Eyebeam Assembly: Black Movement in Digital Spaces

A Conversation with LaJuné McMillian, Aimee Meredith Cox, and Yussef Cole

Wednesday, October 23rd

7:00-9:00 PM (doors at 6:30pm)

CART Provided

Watch the Live Stream 


Over the course of the past year, current 2019 Eyebeam Access Resident LaJuné McMillian has been developing The Black Movement Project, an online database of motion capture data from Black performers and Black character base models, currently underrepresented in available online databases. Throughout their process, McMillian has been asking a series of questions core to the project and their research:

What does it mean to ethically digitize Black movement? How do we protect data that is collected, and how can it better serve and celebrate the community? How can we effectively challenge digital tools that don’t share these values, and gain control and ownership of our collective future?

For October’s Eyebeam Assembly, LaJuné has invited guest speakers Aimee Meredith Cox, Yale Associate Professor of Anthropology and African American Studies, and Writer and Motion Designer Yussef Cole to parse these questions in relationship to their own personal practices and research. The evening will begin with an introduction to The Black Movement Project, and will include time for audience feedback and discussion as part of the artist’s ongoing research.


Yussef Cole is a writer and motion graphic designer living in the Bronx, New York. He writes primarily about how video games intersect with broader cultural contexts such as class and race. His writing stems from an appreciation of the medium tied with a desire to tear it all down so that something better might be built.
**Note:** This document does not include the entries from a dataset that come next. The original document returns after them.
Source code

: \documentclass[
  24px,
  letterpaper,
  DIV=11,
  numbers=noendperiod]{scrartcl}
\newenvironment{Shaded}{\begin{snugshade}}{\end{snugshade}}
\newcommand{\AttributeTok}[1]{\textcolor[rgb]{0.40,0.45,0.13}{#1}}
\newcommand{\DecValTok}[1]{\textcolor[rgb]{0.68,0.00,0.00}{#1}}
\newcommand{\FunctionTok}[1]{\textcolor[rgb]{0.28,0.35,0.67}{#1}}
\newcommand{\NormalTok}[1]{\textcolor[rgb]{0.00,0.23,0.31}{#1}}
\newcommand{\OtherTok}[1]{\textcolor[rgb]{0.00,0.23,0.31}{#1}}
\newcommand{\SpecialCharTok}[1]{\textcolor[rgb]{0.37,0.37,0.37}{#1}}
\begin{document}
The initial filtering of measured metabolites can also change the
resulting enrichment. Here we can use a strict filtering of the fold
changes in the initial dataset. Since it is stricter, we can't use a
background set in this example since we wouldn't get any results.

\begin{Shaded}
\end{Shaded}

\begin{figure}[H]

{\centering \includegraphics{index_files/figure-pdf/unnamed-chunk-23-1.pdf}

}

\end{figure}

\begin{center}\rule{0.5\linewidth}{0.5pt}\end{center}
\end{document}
Aimee Meredith Cox is jointly appointed as an Associate Professor in the departments of Anthropology and African American Studies at Yale University. Her research and teaching interests lie at the intersection of Anthropology, Black Studies, and Performance Studies. Cox’s first book, Shapeshifters: Black Girls and the Choreography of Citizenship (Duke 2015), won a book award from the Society for the Anthropology of North America, a 2016 Victor Turner Book Prize in Ethnographic Writing and Honorable Mention from the 2016 Gloria E. Anzaldúa Book Prize, given by the National Women’s Studies Association. She is the editor of the volume, Gender: Space (MacMillan, 2018). Cox’s current book project is, Living Past Slow Death: Reclamations of Black Life in the U.S., an ethnography that moves in and between Cincinnati, OH; Jackson, MS; and Clarksburg, WVA. This monograph explores how people define and live within notions of “The Black Community,” activism, social transformation, and freedom in contemporary U.S. cities that are actively wrestling with the residue of the past and the untrustworthy promises of the future.


LaJuné McMillian is a New Media Artist, Maker, and Creative Technologist living in New York. In their practice, McMillian is dedicated to making art abstracted from their personal experiences. They have created pieces that integrate performance, virtual reality, and physical computing to question our current use of technology and forms of communication. Part of their research is centered around creating technology and mediums that are inherently intersectional, allowing communities that have been ignored to have a space to be recognized, loved, accepted and heard. Their work explores interconnection and experiencing life beyond the material world. LaJuné has shared their work widely at venues and festivals including: Dance on Camera at Lincoln Center, MakerFaire, National Sawdust, Liberty Science Center, Chelsea Film Festival, Creative Tech Week and Weird Reality. They are also the Lead Character Animator for NeuroSpeculative Afrofeminism which premiered at Sundance Film Festival and is currently touring at festivals including SXSW and Tribeca Film Festival. They are currently a 2019 Resident at Eyebeam.